Upload data

The data upload and download service of DataWorks allows you to upload data from various sources, such as on-premises machines and Object Storage Service (OSS) buckets, to MaxCompute for data analysis, processing, and management. The data upload and download service provides efficient and convenient data transmission capabilities to implement data-driven business. This topic describes how to use the data upload and download service to upload data.

Limits

You can upload only data in the CSV format, and the data source must be an on-premises file or an OSS object.
You can upload data only to a MaxCompute compute engine.
If you upload an on-premises file, the file can be up to 5 GB in size.
If you upload data from an OSS bucket, the bucket must be in the same region as the current DataWorks workspace.

Prerequisites

A MaxCompute compute engine is associated with a DataWorks workspace.
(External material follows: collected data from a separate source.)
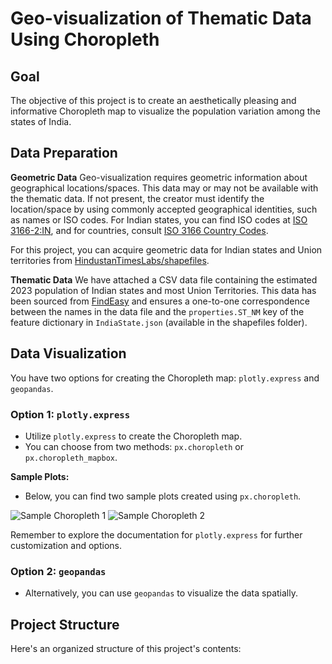 
# Geo-visualization of Thematic Data Using Choropleth

## Goal
The objective of this project is to create an aesthetically pleasing and informative Choropleth map to visualize the population variation among the states of India.

## Data Preparation

**Geometric Data**
Geo-visualization requires geometric information about geographical locations/spaces. This data may or may not be available with the thematic data. If not present, the creator must identify the location/space by using commonly accepted geographical identities, such as names or ISO codes. For Indian states, you can find ISO codes at [ISO 3166-2:IN](https://en.wikipedia.org/wiki/ISO_3166-2:IN), and for countries, consult [ISO 3166 Country Codes](https://en.wikipedia.org/wiki/List_of_ISO_3166_country_codes).

For this project, you can acquire geometric data for Indian states and Union territories from [HindustanTimesLabs/shapefiles](https://github.com/HindustanTimesLabs/shapefiles).

**Thematic Data**
We have attached a CSV data file containing the estimated 2023 population of Indian states and most Union Territories. This data has been sourced from [FindEasy](https://www.findeasy.in/top-indian-states-by-population/) and ensures a one-to-one correspondence between the names in the data file and the `properties.ST_NM` key of the feature dictionary in `IndiaState.json` (available in the shapefiles folder).

## Data Visualization

You have two options for creating the Choropleth map: `plotly.express` and `geopandas`.

### Option 1: `plotly.express`
- Utilize `plotly.express` to create the Choropleth map.
- You can choose from two methods: `px.choropleth` or `px.choropleth_mapbox`.

**Sample Plots:**
- Below, you can find two sample plots created using `px.choropleth`.

![Sample Choropleth 1](sample_choropleth_1.png)
![Sample Choropleth 2](sample_choropleth_2.png)

Remember to explore the documentation for `plotly.express` for further customization and options.

### Option 2: `geopandas`
- Alternatively, you can use `geopandas` to visualize the data spatially.

## Project Structure
Here's an organized structure of this project's contents:

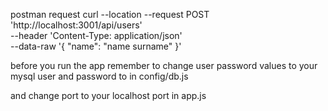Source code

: postman request
curl --location --request POST 'http://localhost:3001/api/users' \
--header 'Content-Type: application/json' \
--data-raw '{
    "name": "name surname"
}'

before you run the app remember to change
user
password
values to your mysql user and password to in config/db.js

and change port to your localhost port in app.js
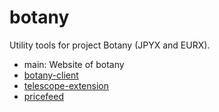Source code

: # botany

Utility tools for project Botany (JPYX and EURX).

- main: Website of botany
- [botany-client](./projects/botany-client/README.md)
- [telescope-extension](./projects/telescope-extension/README.md)
- [pricefeed](./projects/pricefeed/README.md)

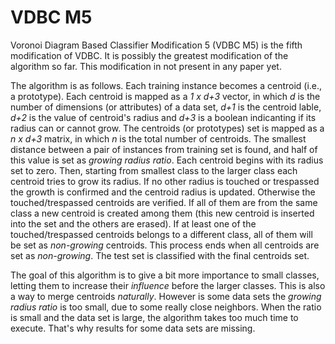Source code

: # VDBC M5

Voronoi Diagram Based Classifier Modification 5 (VDBC M5) is the fifth modification of VDBC. It is possibly the greatest modification of the algorithm so far. This modification in not present in any paper yet.

The algorithm is as follows. Each training instance becomes a centroid (i.e., a prototype). Each centroid is mapped as a *1 x d+3* vector, in which *d* is the number of dimensions (or attributes) of a data set, *d+1* is the centroid lable, *d+2* is the value of centroid's radius and *d+3* is a boolean indicanting if its radius can or cannot grow. The centroids (or prototypes) set is mapped as a *n x d+3* matrix, in which *n* is the total number of centroids. The smallest distance between a pair of instances from training set is found, and half of this value is set as *growing radius ratio*. Each centroid begins with its radius set to zero. Then, starting from smallest class to the larger class each centroid tries to grow its radius. If no other radius is touched or trespassed the growth is confirmed and the centroid radius is updated. Otherwise the touched/trespassed centroids are verified. If all of them are from the same class a new centroid is created among them (this new centroid is inserted into the set and the others are erased). If at least one of the touched/trespassed centroids belongs to a different class, all of them will be set as *non-growing* centroids. This process ends when all centroids are set as *non-growing*. The test set is classified with the final centroids set.

The goal of this algorithm is to give a bit more importance to small classes, letting them to increase their *influence* before the larger classes. This is also a way to merge centroids *naturally*. However is some data sets the *growing radius ratio* is too small, due to some really close neighbors. When the ratio is small and the data set is large, the algorithm takes too much time to execute. That's why results for some data sets are missing.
The MaxCompute compute engine is used to store data that you upload and to analyze and manage the data later. For information about how to associate a MaxCompute compute engine with a DataWorks workspace, see Associate a MaxCompute compute engine with a workspace.
If you upload data from an OSS bucket, the following conditions must be met:
- OSS is activated, an OSS bucket is created, and the file that you want to upload is stored in the OSS bucket. For more information, see Create a bucket and Upload objects.
- The Alibaba Cloud account that you want to use to upload data is granted the permissions to access the OSS bucket. For information about how to grant permissions to an account, see Overview.

Go to the Data Upload page

Go to the DataStudio page.
Log on to the DataWorks console. In the left-side navigation pane, choose Data Modeling and Development > DataStudio. On the page that appears, select the desired workspace from the drop-down list and click Go to DataStudio.
In the upper-left corner of the DataStudio page, click the icon and choose All Products > Data Integration > Upload and Download.
In the left-side navigation pane of the Upload and Download page, click the upload icon . The Data Upload page appears.
Click Data Upload and upload the desired data by following the on-screen instructions.

Select the data that you want to upload.
DataWorks allows you to upload a CSV file from an on-premises machine or an OSS bucket. You can select a method based on your business requirements and add a CSV file by following the on-screen instructions.
- Upload an on-premises file
  - You can upload only one CSV file, and the content in the file must be separated by commas (,).
  - By default, only data of the first sheet in the CSV file is uploaded. If multiple sheets exist, data of other sheets is ignored.
  - You can upload up to 5 GB of data.
- Upload data from an OSS bucket: You can select a CSV file only from a bucket in the same region as the current DataWorks workspace. If no bucket is accessible, create a bucket. For more information, see Create a bucket.

Configure the table in which you want to store the data to be uploaded.

You can store the data in an existing table or create a table based on your business requirements.

The following table describes the parameters.

Parameter	Description
Compute Engine	The value is fixed to MaxCompute.
MaxCompute Project Name	The MaxCompute project that is used to store the data to be uploaded.
Destination Table (set to Existing Table)	Select Destination Table: Set the parameter to the MaxCompute table that is used to store the data to be uploaded. You can enter a keyword to search for the desired MaxCompute table. Upload Method: the method that is used to add the data to be uploaded to the destination table based on mappings between source fields and destination fields. If you set the parameter to Overwrite, data of mapped fields in the destination table is overwritten. If you set the parameter to Append, the data that you want to upload is appended to the mapped fields in the destination table.
Destination Table (set to Create Table)	Table Name: the name of the table. Table Type: the type of the table. Valid values: Non-partitioned Table and Partitioned Table. If you set the parameter to Partitioned Table, you must specify the partition field and its value. Lifecycle: the lifecycle of the table. After the lifecycle is reached, the table may become unavailable. For more information about a lifecycle, see Lifecycle and Lifecycle management operations.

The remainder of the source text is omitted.